How to Build a Social Media Strategy That Actually Supports Your Goals

Let’s face it: social media is the fabric of the internet these days. From Instagram to TikTok, LinkedIn to YouTube, billions of people spend hours scrolling—and hopefully engaging—with your content.

It’s no longer a question of whether your organization needs a social media strategy (you know you do). The real challenge is making that strategy do more than just fill your feed. It needs to support your organizational goals.

Last post, I shared how to build an authentic, engaged audience for your organization. Now we’ll focus on what to do with that social media audience and how to connect your social media strategy to outcomes and results that actually matter.

1) Know Your Target Audiences

This might seem obvious, but too many organizations gloss over it. Before you post that amazing content you worked so hard on, pause and name your target audiences.

List them. Prioritize them (I know, I know—they’re all important, but do the exercise). Think about what they care about most, and where they spend time online. You don’t need to do formal research and it’s okay to make educated guesses. But ask around, dig a little, and most importantly, experiment. The beautiful thing about social media is that you can easily experiment and adjust based on the data.

Once you’ve mapped your audiences, align your visuals and copy with their needs, tone, and what adds value to them.

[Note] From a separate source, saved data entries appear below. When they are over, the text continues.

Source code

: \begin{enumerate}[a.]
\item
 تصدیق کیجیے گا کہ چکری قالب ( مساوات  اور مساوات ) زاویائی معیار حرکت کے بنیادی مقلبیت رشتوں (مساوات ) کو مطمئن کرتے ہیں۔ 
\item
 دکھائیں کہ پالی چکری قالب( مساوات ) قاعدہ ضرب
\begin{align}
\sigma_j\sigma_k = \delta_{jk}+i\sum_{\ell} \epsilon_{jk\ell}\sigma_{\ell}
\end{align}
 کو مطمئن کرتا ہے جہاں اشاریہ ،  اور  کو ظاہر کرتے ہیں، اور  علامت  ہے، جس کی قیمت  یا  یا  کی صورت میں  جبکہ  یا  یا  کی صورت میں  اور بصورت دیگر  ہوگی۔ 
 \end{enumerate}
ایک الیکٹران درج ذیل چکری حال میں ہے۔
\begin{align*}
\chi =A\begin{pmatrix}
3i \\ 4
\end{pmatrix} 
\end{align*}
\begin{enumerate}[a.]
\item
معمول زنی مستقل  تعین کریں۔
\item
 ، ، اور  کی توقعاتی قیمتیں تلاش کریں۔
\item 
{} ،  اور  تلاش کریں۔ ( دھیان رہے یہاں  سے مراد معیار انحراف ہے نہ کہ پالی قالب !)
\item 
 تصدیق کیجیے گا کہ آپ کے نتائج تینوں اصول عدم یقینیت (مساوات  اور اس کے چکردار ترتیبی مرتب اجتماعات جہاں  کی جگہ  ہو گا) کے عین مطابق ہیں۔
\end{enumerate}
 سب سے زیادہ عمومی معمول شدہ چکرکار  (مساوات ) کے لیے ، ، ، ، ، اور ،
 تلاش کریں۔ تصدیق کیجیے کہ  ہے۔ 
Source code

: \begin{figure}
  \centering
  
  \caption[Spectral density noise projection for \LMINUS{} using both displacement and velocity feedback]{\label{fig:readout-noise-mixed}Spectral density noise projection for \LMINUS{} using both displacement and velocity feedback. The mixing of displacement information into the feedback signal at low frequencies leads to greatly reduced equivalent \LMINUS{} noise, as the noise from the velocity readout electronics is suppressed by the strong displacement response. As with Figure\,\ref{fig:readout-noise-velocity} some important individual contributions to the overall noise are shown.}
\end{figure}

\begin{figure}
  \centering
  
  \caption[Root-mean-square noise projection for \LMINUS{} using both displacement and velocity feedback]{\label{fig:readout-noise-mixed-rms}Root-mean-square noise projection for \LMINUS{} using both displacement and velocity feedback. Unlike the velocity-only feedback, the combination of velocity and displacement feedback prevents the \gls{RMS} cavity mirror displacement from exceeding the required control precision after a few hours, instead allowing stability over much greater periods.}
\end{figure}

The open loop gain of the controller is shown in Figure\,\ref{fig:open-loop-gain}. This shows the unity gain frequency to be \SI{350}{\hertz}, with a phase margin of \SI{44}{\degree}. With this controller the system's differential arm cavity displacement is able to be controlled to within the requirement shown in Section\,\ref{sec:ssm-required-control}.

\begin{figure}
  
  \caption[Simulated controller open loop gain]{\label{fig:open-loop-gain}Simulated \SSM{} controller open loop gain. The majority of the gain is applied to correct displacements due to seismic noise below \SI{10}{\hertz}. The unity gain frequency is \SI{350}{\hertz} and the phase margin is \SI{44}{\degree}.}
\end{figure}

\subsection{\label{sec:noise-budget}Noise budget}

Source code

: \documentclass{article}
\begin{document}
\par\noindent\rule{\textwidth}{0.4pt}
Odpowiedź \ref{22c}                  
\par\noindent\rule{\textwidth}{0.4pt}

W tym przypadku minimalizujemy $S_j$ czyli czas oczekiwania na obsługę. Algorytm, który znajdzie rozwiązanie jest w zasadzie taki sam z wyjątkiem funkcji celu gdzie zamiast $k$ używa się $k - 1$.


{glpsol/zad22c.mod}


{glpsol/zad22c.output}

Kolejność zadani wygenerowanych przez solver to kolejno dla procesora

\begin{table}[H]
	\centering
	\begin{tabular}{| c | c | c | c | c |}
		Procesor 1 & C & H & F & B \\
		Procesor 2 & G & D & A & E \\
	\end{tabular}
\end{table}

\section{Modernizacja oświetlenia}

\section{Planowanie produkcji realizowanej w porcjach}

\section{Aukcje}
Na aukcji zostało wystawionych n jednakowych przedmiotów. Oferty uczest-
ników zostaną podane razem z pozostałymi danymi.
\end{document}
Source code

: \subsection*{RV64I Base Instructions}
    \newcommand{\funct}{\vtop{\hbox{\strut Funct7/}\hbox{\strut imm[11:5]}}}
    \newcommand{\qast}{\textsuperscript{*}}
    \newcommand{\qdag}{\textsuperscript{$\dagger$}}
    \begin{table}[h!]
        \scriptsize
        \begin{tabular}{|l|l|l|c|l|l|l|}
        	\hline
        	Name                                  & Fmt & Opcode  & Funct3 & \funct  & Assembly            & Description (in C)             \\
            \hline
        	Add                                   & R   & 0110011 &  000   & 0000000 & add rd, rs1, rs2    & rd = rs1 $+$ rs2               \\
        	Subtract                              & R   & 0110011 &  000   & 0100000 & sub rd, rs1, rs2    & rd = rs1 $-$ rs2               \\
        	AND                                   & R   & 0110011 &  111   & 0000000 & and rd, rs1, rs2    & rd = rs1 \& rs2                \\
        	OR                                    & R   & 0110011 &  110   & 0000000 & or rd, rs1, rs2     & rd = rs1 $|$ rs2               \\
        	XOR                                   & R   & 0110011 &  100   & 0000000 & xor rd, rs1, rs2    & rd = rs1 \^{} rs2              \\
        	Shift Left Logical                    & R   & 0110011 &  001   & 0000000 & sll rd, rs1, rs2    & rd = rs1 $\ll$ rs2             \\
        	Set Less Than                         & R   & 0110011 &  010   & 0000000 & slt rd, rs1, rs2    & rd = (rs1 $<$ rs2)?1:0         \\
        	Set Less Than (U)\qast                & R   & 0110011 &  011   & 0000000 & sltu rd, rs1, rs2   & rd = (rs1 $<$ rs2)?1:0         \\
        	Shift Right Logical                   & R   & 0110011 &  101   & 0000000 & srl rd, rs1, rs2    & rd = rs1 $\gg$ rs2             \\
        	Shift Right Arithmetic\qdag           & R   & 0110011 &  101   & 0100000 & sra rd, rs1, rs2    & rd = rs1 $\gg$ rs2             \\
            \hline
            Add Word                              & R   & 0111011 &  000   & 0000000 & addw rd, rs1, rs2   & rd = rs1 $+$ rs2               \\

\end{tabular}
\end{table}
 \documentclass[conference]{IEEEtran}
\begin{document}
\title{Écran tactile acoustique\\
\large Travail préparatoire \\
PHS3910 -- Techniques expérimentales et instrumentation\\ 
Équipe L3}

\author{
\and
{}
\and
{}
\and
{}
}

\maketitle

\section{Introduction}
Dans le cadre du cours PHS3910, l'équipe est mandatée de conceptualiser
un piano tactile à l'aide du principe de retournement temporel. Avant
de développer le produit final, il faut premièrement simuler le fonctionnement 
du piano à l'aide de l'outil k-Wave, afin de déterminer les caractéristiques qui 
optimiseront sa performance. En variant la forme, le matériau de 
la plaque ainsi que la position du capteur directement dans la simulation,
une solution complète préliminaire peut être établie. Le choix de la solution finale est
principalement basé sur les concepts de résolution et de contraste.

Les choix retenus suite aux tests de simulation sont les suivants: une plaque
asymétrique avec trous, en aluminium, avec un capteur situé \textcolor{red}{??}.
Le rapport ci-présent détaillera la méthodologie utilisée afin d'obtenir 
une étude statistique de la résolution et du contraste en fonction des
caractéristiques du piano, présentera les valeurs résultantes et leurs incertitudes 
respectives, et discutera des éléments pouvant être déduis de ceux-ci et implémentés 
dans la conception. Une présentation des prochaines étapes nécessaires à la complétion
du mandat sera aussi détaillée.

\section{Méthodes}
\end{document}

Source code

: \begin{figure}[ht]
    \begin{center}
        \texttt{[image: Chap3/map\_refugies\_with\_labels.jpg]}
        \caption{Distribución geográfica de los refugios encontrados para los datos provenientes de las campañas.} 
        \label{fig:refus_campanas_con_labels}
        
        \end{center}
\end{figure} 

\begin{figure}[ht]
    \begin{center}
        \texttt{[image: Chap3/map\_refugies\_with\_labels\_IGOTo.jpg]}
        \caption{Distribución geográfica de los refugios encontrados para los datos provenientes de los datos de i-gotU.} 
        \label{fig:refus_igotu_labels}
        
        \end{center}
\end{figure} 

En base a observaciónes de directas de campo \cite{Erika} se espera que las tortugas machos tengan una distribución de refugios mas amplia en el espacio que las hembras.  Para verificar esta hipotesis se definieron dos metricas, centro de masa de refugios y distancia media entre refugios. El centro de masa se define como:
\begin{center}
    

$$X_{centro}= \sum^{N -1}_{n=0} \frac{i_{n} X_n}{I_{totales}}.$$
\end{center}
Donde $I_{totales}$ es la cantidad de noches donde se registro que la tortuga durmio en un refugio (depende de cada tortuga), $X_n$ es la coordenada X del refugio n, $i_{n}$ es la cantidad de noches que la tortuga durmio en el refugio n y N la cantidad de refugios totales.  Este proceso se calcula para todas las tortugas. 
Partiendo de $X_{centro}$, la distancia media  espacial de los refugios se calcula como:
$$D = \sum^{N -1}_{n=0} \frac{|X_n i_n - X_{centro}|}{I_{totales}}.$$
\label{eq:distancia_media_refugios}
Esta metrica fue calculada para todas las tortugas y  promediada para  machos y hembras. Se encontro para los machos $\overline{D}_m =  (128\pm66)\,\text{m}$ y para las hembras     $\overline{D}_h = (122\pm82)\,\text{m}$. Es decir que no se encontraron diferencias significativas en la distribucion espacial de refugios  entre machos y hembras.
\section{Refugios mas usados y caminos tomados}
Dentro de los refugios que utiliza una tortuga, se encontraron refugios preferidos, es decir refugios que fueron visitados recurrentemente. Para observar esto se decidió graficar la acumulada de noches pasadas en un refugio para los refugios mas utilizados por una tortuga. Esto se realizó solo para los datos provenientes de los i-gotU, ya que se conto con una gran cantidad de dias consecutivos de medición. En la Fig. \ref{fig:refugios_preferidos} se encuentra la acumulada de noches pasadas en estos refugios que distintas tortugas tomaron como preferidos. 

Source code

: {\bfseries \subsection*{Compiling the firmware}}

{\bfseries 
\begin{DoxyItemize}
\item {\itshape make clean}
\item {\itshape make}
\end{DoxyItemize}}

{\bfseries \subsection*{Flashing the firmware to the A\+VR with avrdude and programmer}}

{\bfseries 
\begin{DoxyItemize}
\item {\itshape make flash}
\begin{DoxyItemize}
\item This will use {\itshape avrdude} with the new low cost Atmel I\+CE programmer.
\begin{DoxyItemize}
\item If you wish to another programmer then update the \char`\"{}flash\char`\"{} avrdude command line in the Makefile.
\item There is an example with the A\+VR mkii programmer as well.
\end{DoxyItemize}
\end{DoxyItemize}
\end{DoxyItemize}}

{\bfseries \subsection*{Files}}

2) Every Post Should Have a Purpose

Once you know who you’re talking to and where to reach them, it’s time to give every post a purpose. That purpose might be explicit (call-to-action or CTA) or implicit (building trust). Either way, each post should move your audience to think, feel, or do something.

The Three Main Goals of Social Content:

  • Awareness: Optimizing for reach, impressions, views. Great for building new audiences.

  • Engagement: Likes, shares, comments, follows. Helps boost your content in the algorithm.

  • Conversion: Clear CTAs that move your audience into your owned environments (email, website, donations, events).

You won’t always hit the goal you were aiming for, and that’s okay. If you crafted a post for awareness but it drove engagement instead—you’ve learned something about your audience and your content! But without setting an intention at the outset, it’s hard to know what’s working and why.

3) Conversion Is (Usually) the Most Valuable Audience Action

While awareness and engagement on social media is important and has a role, conversion—moving audience into your owned environment—is usually the most valuable result of any piece of social media content.

Why?

Because you’re moving audience—the people you care about and need to do your work—into environments your organization owns. Social media platforms are fickle. They are walled gardens with black box algorithms. They own the audience, not you. You’re renting it. If you spend thousands of hours of staff time and money behind building a massive social media audience that gets bought by a billionaire who suddenly changes the game, you’ve wasted all that time and money.

You should always be thinking about ways to move audiences—and their data—into environments you own. That means email subscribers, SMS subscribers, website engagement, purchases, donations, volunteers, attending Zoom calls or webinars.

4) But You Can’t Convert All the Time

A good social media strategy will do a healthy mix of posts for awareness, engagement and conversion. If you’re attempting conversion all the time, it can sometimes come across as transactional.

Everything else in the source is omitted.